It’s been a great ride from the CDC to the FDA, and then ultimately, to the Office of the Secretary here within the Office of the Surgeon General as the Deputy and now as the Acting Surgeon General. The message is everyone should, first of all, acknowledge the fact that we have an incredible mission to undertake. The mission of the Commissioned Corps of the PHS is to protect, promote, and advance the health and safety of our nation. And I dare say although we captured that as our mission, that mission is translatable to almost every federal practitioner that is out there.
The burden of that is apparent—to protect, promote, and advance the health and safety of our nation. And yet it’s a bold and noble mission, one that is achievable. We’ve had incredible successes. We still have a lot of work ahead of us.
So first and foremost, I tell my young officers and I tell everyone who may be exposed to this conversation is the sense that do your job and do it well. That’s really the prime thing I’m asking my officers to do: Be dedicated to the mission and realize that incredible things are still achievable.
The National Prevention Strategy
RADM Lushniak. The National Prevention Council was established as part of the Affordable Care Act. So as part of that act, in addition to what we all know, are the ramifications of health care access, of insurability, of the financing of the provisions that really point out the importance of prevention in the future of health care in this country.
The goal is for us to have a healthy population at every stage of life.

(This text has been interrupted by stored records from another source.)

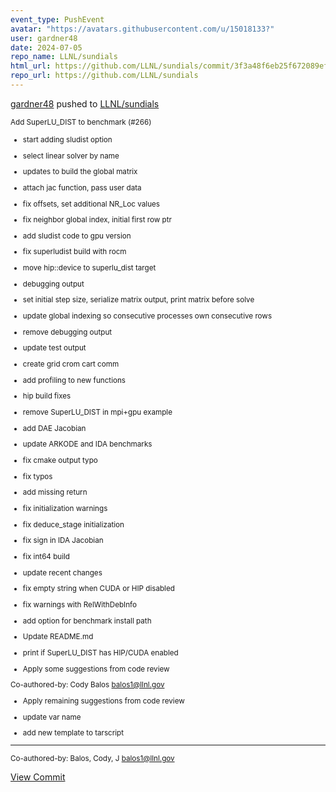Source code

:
 ```yaml
---
event_type: PushEvent
avatar: "https://avatars.githubusercontent.com/u/15018133?"
user: gardner48
date: 2024-07-05
repo_name: LLNL/sundials
html_url: https://github.com/LLNL/sundials/commit/3f3a48f6eb25f672089ef38cce67290e7d5ec8b6
repo_url: https://github.com/LLNL/sundials
---
```


<a href='https://github.com/gardner48' target='_blank'>gardner48</a> pushed to <a href='https://github.com/LLNL/sundials' target='_blank'>LLNL/sundials</a>

<small>Add SuperLU_DIST to benchmark (#266)

* start adding sludist option

* select linear solver by name

* updates to build the global matrix

* attach jac function, pass user data

* fix offsets, set additional NR_Loc values

* fix neighbor global index, initial first row ptr

* add sludist code to gpu version

* fix superludist build with rocm

* move hip::device to superlu_dist target

* debugging output

* set initial step size, serialize matrix output, print matrix before solve

* update global indexing so consecutive processes own consecutive rows

* remove debugging output

* update test output

* create grid crom cart comm

* add profiling to new functions

* hip build fixes

* remove SuperLU_DIST in mpi+gpu example

* add DAE Jacobian

* update ARKODE and IDA benchmarks

* fix cmake output typo

* fix typos

* add missing return

* fix initialization warnings

* fix deduce_stage initialization

* fix sign in IDA Jacobian

* fix int64 build

* update recent changes

* fix empty string when CUDA or HIP disabled

* fix warnings with RelWithDebInfo

* add option for benchmark install path

* Update README.md

* print if SuperLU_DIST has HIP/CUDA enabled

* Apply some suggestions from code review

Co-authored-by: Cody Balos <balos1@llnl.gov>

* Apply remaining suggestions from code review

* update var name

* add new template to tarscript

---------

Co-authored-by: Balos, Cody, J <balos1@llnl.gov></small>

<a href='https://github.com/LLNL/sundials/commit/3f3a48f6eb25f672089ef38cce67290e7d5ec8b6' target='_blank'>View Commit</a>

And so 20 federal partners...came up with a National Prevention Strategy, which is a focus of priming our nation towards prevention and wellness. It’s based on 4 strategic aims, which includes the importance of healthy and safe communities. It also entails the idea of clinical community preventive services. It talks about the empowerment of people, which is a key component of change in this nation, and the elimination of health disparities throughout the nation. It focuses on the really important preventable diseases. And among them, include the elimination of tobacco use, the importance of our really looking at alcohol and substance use in general. It’s looking at the concept of active living, the importance that we move our bodies, and the importance of healthy eating.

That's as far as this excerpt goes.